**Action item:** Word for word, return the lines from the start of the entries below through the line that has "Determine whether it".

[Plain-text document sources]

━━━━━━━━━━━━━━━━

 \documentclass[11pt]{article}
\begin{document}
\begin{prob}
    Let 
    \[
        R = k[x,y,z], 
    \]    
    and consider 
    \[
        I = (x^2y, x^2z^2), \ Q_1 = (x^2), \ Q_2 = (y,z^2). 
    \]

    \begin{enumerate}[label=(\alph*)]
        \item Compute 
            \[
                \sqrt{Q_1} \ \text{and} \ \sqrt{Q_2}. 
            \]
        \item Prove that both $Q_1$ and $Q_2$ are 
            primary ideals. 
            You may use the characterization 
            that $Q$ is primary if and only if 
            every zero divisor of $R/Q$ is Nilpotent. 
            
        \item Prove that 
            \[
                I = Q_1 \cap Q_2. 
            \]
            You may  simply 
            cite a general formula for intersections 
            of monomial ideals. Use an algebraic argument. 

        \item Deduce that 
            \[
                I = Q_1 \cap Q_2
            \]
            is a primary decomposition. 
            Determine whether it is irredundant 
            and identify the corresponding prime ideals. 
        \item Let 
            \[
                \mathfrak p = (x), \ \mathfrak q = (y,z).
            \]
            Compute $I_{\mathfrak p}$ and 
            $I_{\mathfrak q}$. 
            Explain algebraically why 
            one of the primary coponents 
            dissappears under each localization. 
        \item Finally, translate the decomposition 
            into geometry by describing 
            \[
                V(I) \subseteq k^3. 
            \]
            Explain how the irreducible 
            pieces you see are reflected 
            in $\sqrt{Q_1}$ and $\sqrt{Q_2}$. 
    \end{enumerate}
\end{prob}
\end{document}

━━━━━━━━━━━━━━━━

**Answer for the task:**
 \documentclass[11pt]{article}
\begin{document}
\begin{prob}
    Let 
    \[
        R = k[x,y,z], 
    \]    
    and consider 
    \[
        I = (x^2y, x^2z^2), \ Q_1 = (x^2), \ Q_2 = (y,z^2). 
    \]

    \begin{enumerate}[label=(\alph*)]
        \item Compute 
            \[
                \sqrt{Q_1} \ \text{and} \ \sqrt{Q_2}. 
            \]
        \item Prove that both $Q_1$ and $Q_2$ are 
            primary ideals. 
            You may use the characterization 
            that $Q$ is primary if and only if 
            every zero divisor of $R/Q$ is Nilpotent. 
            
        \item Prove that 
            \[
                I = Q_1 \cap Q_2. 
            \]
            You may  simply 
            cite a general formula for intersections 
            of monomial ideals. Use an algebraic argument. 

        \item Deduce that 
            \[
                I = Q_1 \cap Q_2
            \]
            is a primary decomposition. 
            Determine whether it is irredundant 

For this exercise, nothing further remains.